1,数据源的时间列Update_Date>SYSDATE-1,或者Source DB中记录上次抽取时间:
如:S_ETL_RUN记录上次抽取日期,S_ETL_CURR_RUN记录当前抽取日期,抽取SQL如下:
where Update_Date〉S_ETL_RUN.PREV_LOAD_DT and Update_Date<=S_ETL_CURR_RUN.LOAD_DT
2,数据源的时间列Update_Date > '$$INCREMENT_TS' ,INCREMENT_TS保存在Target DB或者INFA Repository DB中:
SETVARIABLE($$INCREMENT_TS,SESSSTARTTIME)

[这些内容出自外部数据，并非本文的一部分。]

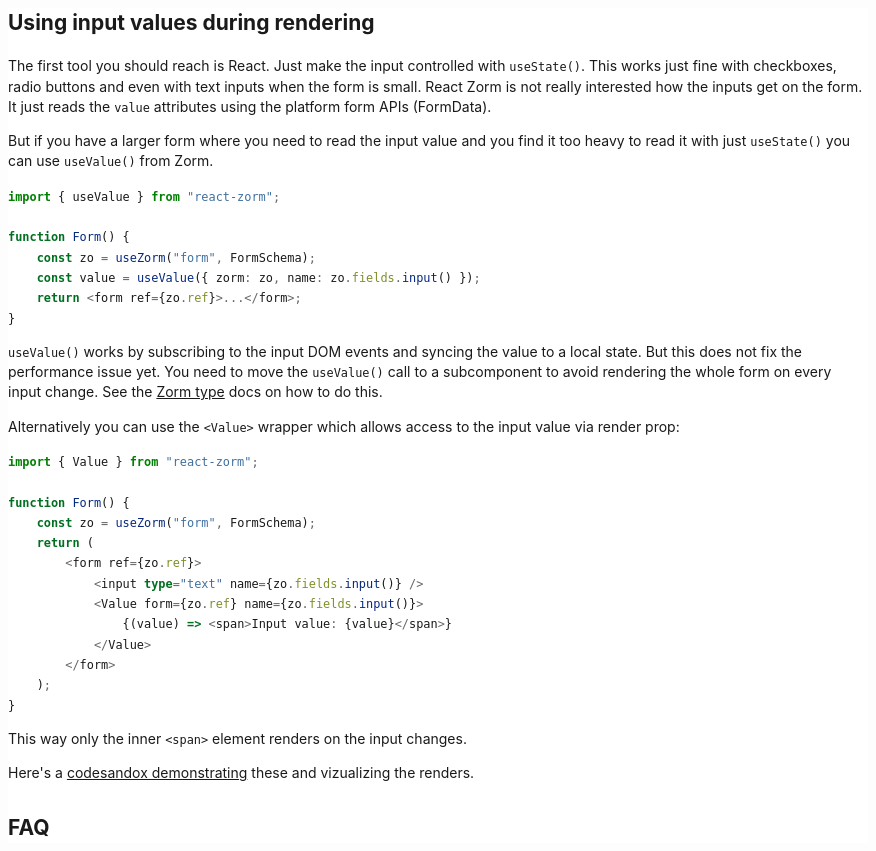 ## Using input values during rendering

The first tool you should reach is React. Just make the input controlled with
`useState()`. This works just fine with checkboxes, radio buttons and even with
text inputs when the form is small. React Zorm is not really interested how the
inputs get on the form. It just reads the `value` attributes using the
platform form APIs (FormData).

But if you have a larger form where you need to read the input value and you
find it too heavy to read it with just `useState()` you can use `useValue()`
from Zorm.

```ts
import { useValue } from "react-zorm";

function Form() {
    const zo = useZorm("form", FormSchema);
    const value = useValue({ zorm: zo, name: zo.fields.input() });
    return <form ref={zo.ref}>...</form>;
}
```

`useValue()` works by subscribing to the input DOM events and syncing the value
to a local state. But this does not fix the performance issue yet. You need to
move the `useValue()` call to a subcomponent to avoid rendering the whole form
on every input change. See the [Zorm type](#zorm-type) docs on how to do
this.

Alternatively you can use the `<Value>` wrapper which allows access to the input
value via render prop:

```ts
import { Value } from "react-zorm";

function Form() {
    const zo = useZorm("form", FormSchema);
    return (
        <form ref={zo.ref}>
            <input type="text" name={zo.fields.input()} />
            <Value form={zo.ref} name={zo.fields.input()}>
                {(value) => <span>Input value: {value}</span>}
            </Value>
        </form>
    );
}
```

This way only the inner `<span>` element renders on the input changes.

Here's a
[codesandox demonstrating](https://codesandbox.io/s/github/esamattis/react-zorm/tree/master/packages/codesandboxes/boxes/use-value?file=/src/App.tsx)
these and vizualizing the renders.

## FAQ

3,增量表记录抽取数据(DAC增量抽取SIEBEL数据源的方法)
像S_EVT_ACT此类活动表,Siebel中有时间字段来记录新更新的数据,DAC在数据源建立IMG表可以每天捕捉到增量数据,使用视图V_ETV_ACT进行增量抽取,
使用表S_EVT_ACT进行全量抽取。
DAC使用相关表:S_ETL_R_IMG_ (记录已经抽取过的源数据),S_ETL_I_IMG_ (记录增量源数据),S_ETL_D_IMG_ (记录删除的源数据)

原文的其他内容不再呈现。